The Hebrew writer has shown the superiority of Christ over the angels and over Moses. Before he begins to show how superior Christ is to any other Priesthood, he points out Christ’s compassion in 5:2. The word “compassion” (metriopatheo) is defined: “To treat with mildness, or moderation, to bear gently with … The idea is that he is not being angered by the faults and ignorance of others …” To maintain this outlook the high priest needed to remember that “he himself is also beset by weakness”. Jesus desperately wished for a change in circumstances; He petitioned God to alter His will so that He would not have to endure horrific physical and emotional agonies of the cross. But He also submitted Himself to the will of God: “nevertheless, not as I will, but as You will” (Mt 26:39). Jesus did not merely provide salvation but is salvation in a direct, personal sense. Those who obey Him are grafted into the source of life itself, Jesus Christ the mediating High Priest between God and men.

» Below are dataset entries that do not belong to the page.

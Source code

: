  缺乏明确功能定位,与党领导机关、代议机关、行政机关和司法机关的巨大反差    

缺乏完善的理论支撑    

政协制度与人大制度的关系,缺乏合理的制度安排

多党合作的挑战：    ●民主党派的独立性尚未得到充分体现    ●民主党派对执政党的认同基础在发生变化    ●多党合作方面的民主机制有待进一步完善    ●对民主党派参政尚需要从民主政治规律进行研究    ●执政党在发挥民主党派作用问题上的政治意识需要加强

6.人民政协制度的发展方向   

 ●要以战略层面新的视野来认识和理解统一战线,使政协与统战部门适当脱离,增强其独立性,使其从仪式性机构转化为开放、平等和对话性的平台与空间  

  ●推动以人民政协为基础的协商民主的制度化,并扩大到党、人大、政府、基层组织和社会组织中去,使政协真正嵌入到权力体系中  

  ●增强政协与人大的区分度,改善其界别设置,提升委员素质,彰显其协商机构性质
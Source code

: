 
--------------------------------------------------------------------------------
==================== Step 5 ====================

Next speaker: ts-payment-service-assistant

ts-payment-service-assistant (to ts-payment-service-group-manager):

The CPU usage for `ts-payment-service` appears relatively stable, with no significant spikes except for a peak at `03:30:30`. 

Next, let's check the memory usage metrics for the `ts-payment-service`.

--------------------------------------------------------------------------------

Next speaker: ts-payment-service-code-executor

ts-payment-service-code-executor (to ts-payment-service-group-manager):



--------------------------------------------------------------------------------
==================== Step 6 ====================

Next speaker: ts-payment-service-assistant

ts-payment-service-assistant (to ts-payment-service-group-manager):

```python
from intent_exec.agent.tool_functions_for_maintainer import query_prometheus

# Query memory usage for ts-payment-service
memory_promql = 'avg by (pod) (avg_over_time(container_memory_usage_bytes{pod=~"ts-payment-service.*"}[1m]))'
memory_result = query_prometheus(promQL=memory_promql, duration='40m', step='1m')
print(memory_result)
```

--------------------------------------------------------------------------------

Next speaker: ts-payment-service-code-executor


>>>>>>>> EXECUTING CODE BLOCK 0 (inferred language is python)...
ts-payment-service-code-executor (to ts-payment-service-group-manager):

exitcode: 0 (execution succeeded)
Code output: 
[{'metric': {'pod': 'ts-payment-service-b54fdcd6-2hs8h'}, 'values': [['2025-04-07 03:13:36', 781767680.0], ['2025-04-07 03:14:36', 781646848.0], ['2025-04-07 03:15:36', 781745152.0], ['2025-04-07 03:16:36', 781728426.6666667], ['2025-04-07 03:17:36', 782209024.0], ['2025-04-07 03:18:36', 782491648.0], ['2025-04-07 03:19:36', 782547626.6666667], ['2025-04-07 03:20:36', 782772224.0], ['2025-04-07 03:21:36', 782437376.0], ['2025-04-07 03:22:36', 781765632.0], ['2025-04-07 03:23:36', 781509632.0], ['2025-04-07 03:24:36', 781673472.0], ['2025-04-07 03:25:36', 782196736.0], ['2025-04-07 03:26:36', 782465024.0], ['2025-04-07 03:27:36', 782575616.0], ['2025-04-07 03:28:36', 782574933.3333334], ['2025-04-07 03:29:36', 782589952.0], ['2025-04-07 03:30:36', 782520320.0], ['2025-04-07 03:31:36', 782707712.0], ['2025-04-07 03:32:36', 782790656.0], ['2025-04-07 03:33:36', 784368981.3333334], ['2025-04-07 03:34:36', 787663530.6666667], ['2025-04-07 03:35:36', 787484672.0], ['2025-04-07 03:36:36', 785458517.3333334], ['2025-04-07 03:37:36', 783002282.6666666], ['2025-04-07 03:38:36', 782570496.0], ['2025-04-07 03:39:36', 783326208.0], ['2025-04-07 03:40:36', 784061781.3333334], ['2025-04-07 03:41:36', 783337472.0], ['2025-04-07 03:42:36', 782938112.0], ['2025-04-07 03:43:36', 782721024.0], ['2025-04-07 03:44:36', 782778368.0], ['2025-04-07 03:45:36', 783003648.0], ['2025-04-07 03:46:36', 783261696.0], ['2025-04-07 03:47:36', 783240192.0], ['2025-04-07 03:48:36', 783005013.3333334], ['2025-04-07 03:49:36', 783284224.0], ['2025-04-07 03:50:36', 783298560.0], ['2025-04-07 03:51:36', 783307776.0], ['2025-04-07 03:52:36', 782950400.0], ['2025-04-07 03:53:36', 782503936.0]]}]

He now shows how Christ is superior to the Aaronic type of Priesthood. He reminds them of another type of priesthood, after the manner of Melchizedek. Melchizedek served as king of Salem, of whom Abraham paid tithes, and served as God’s High Priest (more will be discussed about Melchizedek in chapter 7). Christ serves as God’s High Priest in this way. He also reminds us of how Christ was made perfect through sufferings (Heb 3:10-the sufferings of Christ made His qualifications to bring men to glory complete or “perfect”). So now, “having been perfected”, Christ is the “author” of their eternal salvation. He was called by God to be their High Priest forever. Christ’s priesthood is superior to any other.
- From what tribe of Israel did the priest come from (Num 3:5-9, Heb 7:5)? What tribe was Jesus from (Heb 7:14)?
- Why would the Hebrew writer mention Melchizedek here?
3. How is “devotion” in v7 and “obedience” in v8 seen to be the qualities of a High Priest?
4. What are the qualities that Jesus has satisfied as a High Priest according to verses
Hebrews 4:14 and 5:5-10 ?
The priesthood of Melchizedek, of whom they probably knew very little about or even nothing at all, was difficult to understand because they were not spiritually mature. He scolds them for their spiritual immaturity and calls them slow learners. They are like newborns who need someone to feed them baby food. They are inexperienced in God’s word of righteousness. By this time they should be mature Christians with the ability to teach others. It would be foolish to blame a six year old for not being as developed mentally and physically as a twelve year old, for natural growth patterns cannot be circumvented. However, the brethren addressed in Hebrews have failed to mature through a lack of effort: “by this time you ought to be teachers” (Heb 5:12). Instead, they now need to be re-taught the very basics of the gospel – the ABC’s if you will. “Use it or lose it” is the slang expression of what has happened to these brethren. But, for those who are mature and have put their knowledge of God’s word into practice, they are blessed in the ability to discern between truth and error. Herein is the happiness of living life, instead of living a lie!